__DATA FOR THIS EXERCISE__
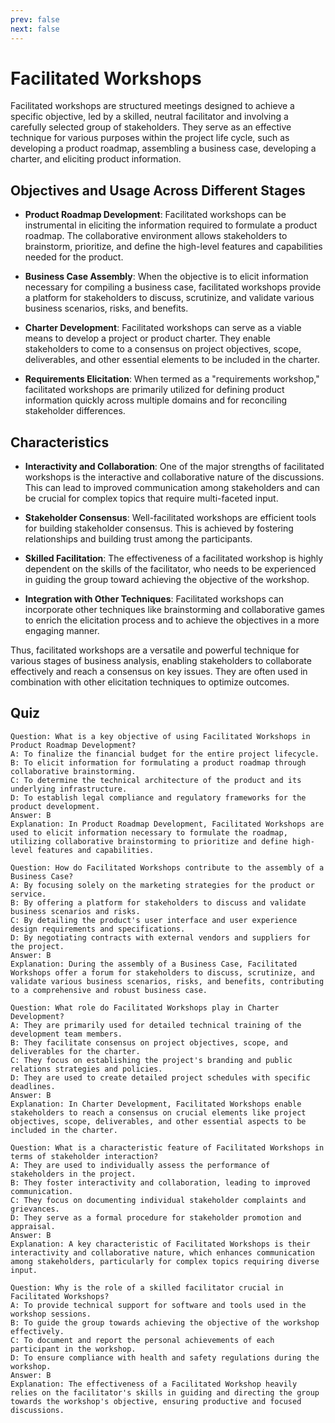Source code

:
 ```yaml
---
prev: false
next: false
---
```


# Facilitated Workshops

Facilitated workshops are structured meetings designed to achieve a specific objective, led by a skilled, neutral facilitator and involving a carefully selected group of stakeholders. They serve as an effective technique for various purposes within the project life cycle, such as developing a product roadmap, assembling a business case, developing a charter, and eliciting product information.

## Objectives and Usage Across Different Stages

- **Product Roadmap Development**: Facilitated workshops can be instrumental in eliciting the information required to formulate a product roadmap. The collaborative environment allows stakeholders to brainstorm, prioritize, and define the high-level features and capabilities needed for the product.

- **Business Case Assembly**: When the objective is to elicit information necessary for compiling a business case, facilitated workshops provide a platform for stakeholders to discuss, scrutinize, and validate various business scenarios, risks, and benefits.

- **Charter Development**: Facilitated workshops can serve as a viable means to develop a project or product charter. They enable stakeholders to come to a consensus on project objectives, scope, deliverables, and other essential elements to be included in the charter.

- **Requirements Elicitation**: When termed as a "requirements workshop," facilitated workshops are primarily utilized for defining product information quickly across multiple domains and for reconciling stakeholder differences.

## Characteristics

- **Interactivity and Collaboration**: One of the major strengths of facilitated workshops is the interactive and collaborative nature of the discussions. This can lead to improved communication among stakeholders and can be crucial for complex topics that require multi-faceted input.

- **Stakeholder Consensus**: Well-facilitated workshops are efficient tools for building stakeholder consensus. This is achieved by fostering relationships and building trust among the participants.

- **Skilled Facilitation**: The effectiveness of a facilitated workshop is highly dependent on the skills of the facilitator, who needs to be experienced in guiding the group toward achieving the objective of the workshop.

- **Integration with Other Techniques**: Facilitated workshops can incorporate other techniques like brainstorming and collaborative games to enrich the elicitation process and to achieve the objectives in a more engaging manner.

Thus, facilitated workshops are a versatile and powerful technique for various stages of business analysis, enabling stakeholders to collaborate effectively and reach a consensus on key issues. They are often used in combination with other elicitation techniques to optimize outcomes.

## Quiz

```quiz
Question: What is a key objective of using Facilitated Workshops in Product Roadmap Development?
A: To finalize the financial budget for the entire project lifecycle.
B: To elicit information for formulating a product roadmap through collaborative brainstorming.
C: To determine the technical architecture of the product and its underlying infrastructure.
D: To establish legal compliance and regulatory frameworks for the product development.
Answer: B
Explanation: In Product Roadmap Development, Facilitated Workshops are used to elicit information necessary to formulate the roadmap, utilizing collaborative brainstorming to prioritize and define high-level features and capabilities.

Question: How do Facilitated Workshops contribute to the assembly of a Business Case?
A: By focusing solely on the marketing strategies for the product or service.
B: By offering a platform for stakeholders to discuss and validate business scenarios and risks.
C: By detailing the product's user interface and user experience design requirements and specifications.
D: By negotiating contracts with external vendors and suppliers for the project.
Answer: B
Explanation: During the assembly of a Business Case, Facilitated Workshops offer a forum for stakeholders to discuss, scrutinize, and validate various business scenarios, risks, and benefits, contributing to a comprehensive and robust business case.

Question: What role do Facilitated Workshops play in Charter Development?
A: They are primarily used for detailed technical training of the development team members.
B: They facilitate consensus on project objectives, scope, and deliverables for the charter.
C: They focus on establishing the project's branding and public relations strategies and policies.
D: They are used to create detailed project schedules with specific deadlines.
Answer: B
Explanation: In Charter Development, Facilitated Workshops enable stakeholders to reach a consensus on crucial elements like project objectives, scope, deliverables, and other essential aspects to be included in the charter.

Question: What is a characteristic feature of Facilitated Workshops in terms of stakeholder interaction?
A: They are used to individually assess the performance of stakeholders in the project.
B: They foster interactivity and collaboration, leading to improved communication.
C: They focus on documenting individual stakeholder complaints and grievances.
D: They serve as a formal procedure for stakeholder promotion and appraisal.
Answer: B
Explanation: A key characteristic of Facilitated Workshops is their interactivity and collaborative nature, which enhances communication among stakeholders, particularly for complex topics requiring diverse input.

Question: Why is the role of a skilled facilitator crucial in Facilitated Workshops?
A: To provide technical support for software and tools used in the workshop sessions.
B: To guide the group towards achieving the objective of the workshop effectively.
C: To document and report the personal achievements of each participant in the workshop.
D: To ensure compliance with health and safety regulations during the workshop.
Answer: B
Explanation: The effectiveness of a Facilitated Workshop heavily relies on the facilitator's skills in guiding and directing the group towards the workshop's objective, ensuring productive and focused discussions.

```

__EXERCISE OBJECTIVE__
Produce the lines from the first line of the entries through the line that contains "- **Product Roadmap", exactly, leaving the pictures behind.

__SOLUTION__
Source code

:
 ```yaml
---
prev: false
next: false
---
```


# Facilitated Workshops

Facilitated workshops are structured meetings designed to achieve a specific objective, led by a skilled, neutral facilitator and involving a carefully selected group of stakeholders. They serve as an effective technique for various purposes within the project life cycle, such as developing a product roadmap, assembling a business case, developing a charter, and eliciting product information.

## Objectives and Usage Across Different Stages

- **Product Roadmap Development**: Facilitated workshops can be instrumental in eliciting the information required to formulate a product roadmap. The collaborative environment allows stakeholders to brainstorm, prioritize, and define the high-level features and capabilities needed for the product.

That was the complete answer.